═════ Dataset extract ═════

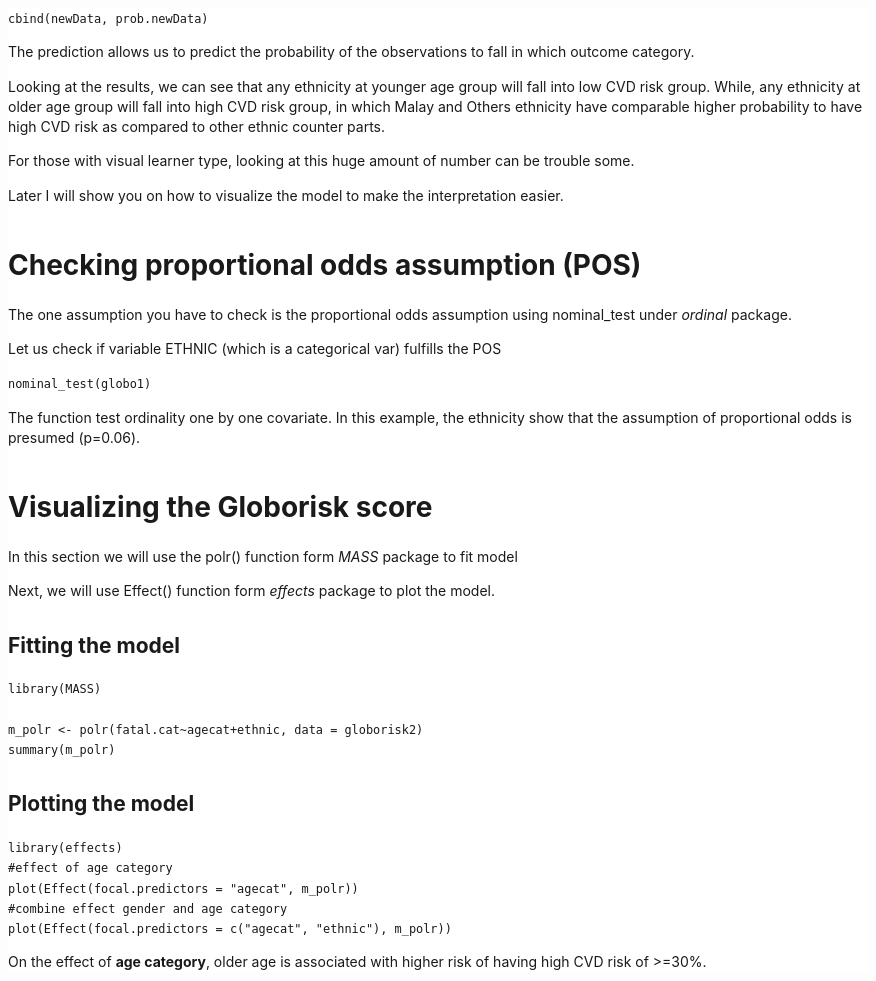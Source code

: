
 ```{r}
cbind(newData, prob.newData)
```
The prediction allows us to predict the probability of the observations to fall in which outcome category.

Looking at the results, we can see that any ethnicity at younger age group will fall into low CVD risk group. While, any ethnicity at older age group will fall into high CVD risk group, in which Malay and Others ethnicity have comparable higher probability to have high CVD risk as compared to other ethnic counter parts. 

For those with visual learner type, looking at this huge amount of number can be trouble some.

Later I will show you on how to visualize the model to make the interpretation easier. 

# Checking proportional odds assumption (POS)

The one assumption you have to check is the proportional odds assumption using nominal_test under *ordinal* package.

Let us check if variable ETHNIC (which is a categorical var) fulfills the POS 


```{r}
nominal_test(globo1)
```
The function test ordinality one by one covariate. In this example, the ethnicity show that the assumption of proportional odds is presumed (p=0.06).

# Visualizing the Globorisk score

In this section we will use the polr() function form *MASS* package to fit model

Next, we will use Effect() function form *effects* package to plot the model.

## Fitting the model

```{r}
library(MASS)

m_polr <- polr(fatal.cat~agecat+ethnic, data = globorisk2)
summary(m_polr)
```
## Plotting the model

```{r}
library(effects)
#effect of age category
plot(Effect(focal.predictors = "agecat", m_polr))
#combine effect gender and age category
plot(Effect(focal.predictors = c("agecat", "ethnic"), m_polr))
```
On the effect of **age category**, older age is associated with higher risk of having high CVD risk of >=30%.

═════

Every line above that holds the word "form" is to be found and copied.

In this section we will use the polr() function form *MASS* package to fit model
Next, we will use Effect() function form *effects* package to plot the model.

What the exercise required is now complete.